In comments, Ernest asks (and I’d rather address this than the article I’m supposed to be writing today):
I was always
curious about what a student could do if their professors genuinely dislike the
music they create. It seems like a giant imposition on the student to alter his
style just to fit his or her teacher’s expectation of good music. Is this at
least expected of the student in so far as the course is concerned? I don’t
want to seem like I think this is the norm, but there has to have been
overzealous teachers who try to discourage them into writing more traditional
pieces, right?
Others will undoubtedly want to weigh in on this. I want to say I’ve never disliked a work by one of my students, though I have to admit it’s not quite true. I’ve rarely completely liked one, either. When you watch a piece grow from its first inchoate ideas to some sort of performable score, you get, I think, more caught up with the process than the result. This is a strange and mysterious process with two egos involved, and your own is not the important one. I would never, ever tell a student that the overall effect he or she wants to create is of no value. I always feel most satisfied when I can pinpoint localized things in the piece that I think injure the whole shape or progress of the piece, and the student, in response, ignores my proposed solutions but takes the criticism seriously and comes up with his or her own revisions instead. That satisfies my sense of having made a difference, and the student’s sense of having come up with every note. And to this extent, liking or disliking the piece, or its style, is beside the point. It may be a little like asking a gynecologist whether his last patient was pretty.Â
That said, in my situation, I’m the number 2 or 3 composition teacher at Bard, and so any sensible student who’s going to write music in a style I don’t care for is much better off studying with Joan Tower, whose tastes are the diametric opposite of mine and who can do much more for him professionally after graduation than I can. Joan seems to send me the students she gets whose music is “too tonal” or too deliberately uneventful. This is why I think it’s so crucial that a music department aim for diversity of viewpoint among its faculty, which many refuse to do. I think to find an idiom that neither Joan, George Tsontakis, nor I would be sympathetic to, you’d pretty much have to be a staunch Ferneyhough acolyte, which is not common among undergrads. It’s rare, in fact, for our undergrad composers to have much sense of style at all – their music is more often made up (as mine was at that age) of bits of this and that: a harmony they liked in Steve Reich, a melodic tic from George Crumb, some glissandos they heard in Penderecki. Now, I’ve never taught graduate composition students, and the few who’ve brought me their music have done so, as you can imagine, because it’s in a style that they think is right up my alley (often coming to me because their own professors weren’t sympathetic). If an accomplished 24-year-old composer brought me music conditioned by her passionate admiration of, say, Chris Rouse or Harrison Birtwistle, I’d have a quandary I haven’t faced yet. I’ve never regretted teaching in an undergrad-only institution.

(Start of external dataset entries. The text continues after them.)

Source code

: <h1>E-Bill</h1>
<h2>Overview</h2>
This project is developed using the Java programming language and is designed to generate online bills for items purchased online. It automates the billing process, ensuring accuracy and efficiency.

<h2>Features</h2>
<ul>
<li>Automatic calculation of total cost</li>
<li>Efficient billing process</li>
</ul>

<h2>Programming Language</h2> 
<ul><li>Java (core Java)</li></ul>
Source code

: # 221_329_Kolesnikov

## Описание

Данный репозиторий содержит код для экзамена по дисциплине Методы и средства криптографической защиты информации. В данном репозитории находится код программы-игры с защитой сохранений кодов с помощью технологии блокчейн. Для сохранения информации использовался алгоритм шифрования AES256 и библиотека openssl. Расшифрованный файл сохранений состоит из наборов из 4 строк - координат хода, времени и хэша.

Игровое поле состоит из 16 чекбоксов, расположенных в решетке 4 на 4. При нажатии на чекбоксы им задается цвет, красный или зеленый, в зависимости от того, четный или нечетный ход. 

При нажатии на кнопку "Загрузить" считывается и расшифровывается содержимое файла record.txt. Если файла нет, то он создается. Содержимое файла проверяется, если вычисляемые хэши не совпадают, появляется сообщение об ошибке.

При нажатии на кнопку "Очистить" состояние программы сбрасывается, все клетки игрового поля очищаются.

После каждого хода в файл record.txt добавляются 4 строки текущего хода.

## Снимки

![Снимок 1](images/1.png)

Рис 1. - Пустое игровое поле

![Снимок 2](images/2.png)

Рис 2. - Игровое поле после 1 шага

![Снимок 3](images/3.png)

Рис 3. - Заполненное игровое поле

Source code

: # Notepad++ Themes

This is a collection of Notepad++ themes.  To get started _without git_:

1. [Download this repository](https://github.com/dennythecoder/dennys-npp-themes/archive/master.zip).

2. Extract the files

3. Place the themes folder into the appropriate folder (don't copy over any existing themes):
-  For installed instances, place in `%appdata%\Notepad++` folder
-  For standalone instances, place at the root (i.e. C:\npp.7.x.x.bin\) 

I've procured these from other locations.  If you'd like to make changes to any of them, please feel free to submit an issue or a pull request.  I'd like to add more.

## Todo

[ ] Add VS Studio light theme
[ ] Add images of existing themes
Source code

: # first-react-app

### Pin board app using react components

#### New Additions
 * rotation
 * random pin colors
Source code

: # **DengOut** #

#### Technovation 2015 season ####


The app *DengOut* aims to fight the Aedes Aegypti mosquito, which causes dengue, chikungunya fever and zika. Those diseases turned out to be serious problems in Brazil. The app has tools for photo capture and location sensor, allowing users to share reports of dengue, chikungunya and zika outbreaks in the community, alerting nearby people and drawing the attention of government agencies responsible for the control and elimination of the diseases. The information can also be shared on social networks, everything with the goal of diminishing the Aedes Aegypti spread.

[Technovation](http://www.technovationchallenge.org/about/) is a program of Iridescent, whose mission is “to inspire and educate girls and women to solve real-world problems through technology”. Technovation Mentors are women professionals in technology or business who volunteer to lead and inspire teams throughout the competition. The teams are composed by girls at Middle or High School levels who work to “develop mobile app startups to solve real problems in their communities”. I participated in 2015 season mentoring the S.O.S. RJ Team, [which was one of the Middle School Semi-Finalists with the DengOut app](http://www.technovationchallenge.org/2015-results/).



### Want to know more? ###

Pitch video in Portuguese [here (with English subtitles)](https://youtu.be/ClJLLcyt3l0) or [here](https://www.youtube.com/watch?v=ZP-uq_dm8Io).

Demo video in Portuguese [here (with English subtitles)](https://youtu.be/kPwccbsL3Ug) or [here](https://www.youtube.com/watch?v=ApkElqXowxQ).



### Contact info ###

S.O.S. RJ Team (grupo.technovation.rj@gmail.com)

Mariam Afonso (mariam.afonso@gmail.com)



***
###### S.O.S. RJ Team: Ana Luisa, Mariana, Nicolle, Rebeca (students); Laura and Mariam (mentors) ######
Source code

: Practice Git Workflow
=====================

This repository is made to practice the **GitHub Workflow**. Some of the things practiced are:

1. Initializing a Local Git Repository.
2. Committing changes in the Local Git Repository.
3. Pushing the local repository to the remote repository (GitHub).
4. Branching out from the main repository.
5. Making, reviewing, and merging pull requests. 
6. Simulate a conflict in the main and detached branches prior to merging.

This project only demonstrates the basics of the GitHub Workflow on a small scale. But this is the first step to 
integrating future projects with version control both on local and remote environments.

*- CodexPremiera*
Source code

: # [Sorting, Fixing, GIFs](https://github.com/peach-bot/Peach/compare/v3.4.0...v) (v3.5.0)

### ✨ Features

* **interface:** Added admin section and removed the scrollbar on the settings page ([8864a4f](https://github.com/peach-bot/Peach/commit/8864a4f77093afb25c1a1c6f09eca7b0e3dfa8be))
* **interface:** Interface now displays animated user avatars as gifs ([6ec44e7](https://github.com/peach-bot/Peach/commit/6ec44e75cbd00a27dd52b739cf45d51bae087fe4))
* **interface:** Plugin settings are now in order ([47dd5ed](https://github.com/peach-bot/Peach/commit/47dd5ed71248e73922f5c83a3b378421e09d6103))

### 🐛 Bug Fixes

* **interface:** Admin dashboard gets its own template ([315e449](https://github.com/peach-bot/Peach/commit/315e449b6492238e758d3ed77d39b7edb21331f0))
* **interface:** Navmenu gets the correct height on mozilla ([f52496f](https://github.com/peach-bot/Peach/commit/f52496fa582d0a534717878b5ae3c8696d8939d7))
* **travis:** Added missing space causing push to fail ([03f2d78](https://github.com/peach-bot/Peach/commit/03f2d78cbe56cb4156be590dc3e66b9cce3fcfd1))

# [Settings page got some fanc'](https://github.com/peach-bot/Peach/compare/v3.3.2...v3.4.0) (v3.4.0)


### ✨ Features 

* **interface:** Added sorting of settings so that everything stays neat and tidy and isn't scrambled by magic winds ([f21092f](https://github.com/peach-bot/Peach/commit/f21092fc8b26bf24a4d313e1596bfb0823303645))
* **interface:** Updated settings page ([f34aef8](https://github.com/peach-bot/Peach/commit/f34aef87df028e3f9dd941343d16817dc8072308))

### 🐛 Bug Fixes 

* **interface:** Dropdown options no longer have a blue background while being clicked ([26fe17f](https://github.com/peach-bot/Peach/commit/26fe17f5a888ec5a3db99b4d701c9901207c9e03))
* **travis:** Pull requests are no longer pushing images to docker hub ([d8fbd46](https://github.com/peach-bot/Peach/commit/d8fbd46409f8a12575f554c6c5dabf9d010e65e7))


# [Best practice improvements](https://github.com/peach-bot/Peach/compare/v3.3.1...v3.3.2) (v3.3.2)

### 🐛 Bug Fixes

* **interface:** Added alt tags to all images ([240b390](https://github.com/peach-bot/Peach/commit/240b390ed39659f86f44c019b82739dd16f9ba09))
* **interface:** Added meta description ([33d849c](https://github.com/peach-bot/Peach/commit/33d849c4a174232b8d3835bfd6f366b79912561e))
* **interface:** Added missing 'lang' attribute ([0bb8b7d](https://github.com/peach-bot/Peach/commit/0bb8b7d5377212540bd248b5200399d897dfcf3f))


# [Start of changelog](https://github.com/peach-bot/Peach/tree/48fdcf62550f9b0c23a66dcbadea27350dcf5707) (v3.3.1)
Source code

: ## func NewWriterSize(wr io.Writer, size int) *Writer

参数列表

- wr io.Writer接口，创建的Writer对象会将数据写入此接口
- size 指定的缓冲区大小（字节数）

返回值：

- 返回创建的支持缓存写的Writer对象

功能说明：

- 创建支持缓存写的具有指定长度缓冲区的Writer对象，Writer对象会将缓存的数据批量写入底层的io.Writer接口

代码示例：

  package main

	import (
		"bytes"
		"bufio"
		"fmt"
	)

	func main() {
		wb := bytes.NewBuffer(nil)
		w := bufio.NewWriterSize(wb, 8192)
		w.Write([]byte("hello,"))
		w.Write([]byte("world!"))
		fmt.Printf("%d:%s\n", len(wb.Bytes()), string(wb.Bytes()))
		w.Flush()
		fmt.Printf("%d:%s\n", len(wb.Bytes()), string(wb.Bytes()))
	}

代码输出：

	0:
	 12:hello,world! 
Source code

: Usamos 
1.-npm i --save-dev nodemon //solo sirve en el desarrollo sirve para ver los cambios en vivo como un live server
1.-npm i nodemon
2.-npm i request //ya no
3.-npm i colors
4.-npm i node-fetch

But when I haven’t much liked hearing a piece by one of my students, it’s usually with a feeling that “This student isn’t much interested in the same things I am” – which is fine, because few of them are. And of course I would never grade them downward for that, because all that interests me grade-wise is how much work they put in – and that work can even be a lot of serious thinking and sketching, with little actual music to show for it. One of the smartest students I ever had used to analyze scores by prize-winning young composers and try to imitate them – certainly not a route I encouraged, but I watched him with amusement and added what suggestions I could. I gather that, in grad school, he eventually found that a dead end, but it wasn’t in his interests for me to predict that. My teaching motto is from Blake: “If the fool would persist in his folly, he would become wise.”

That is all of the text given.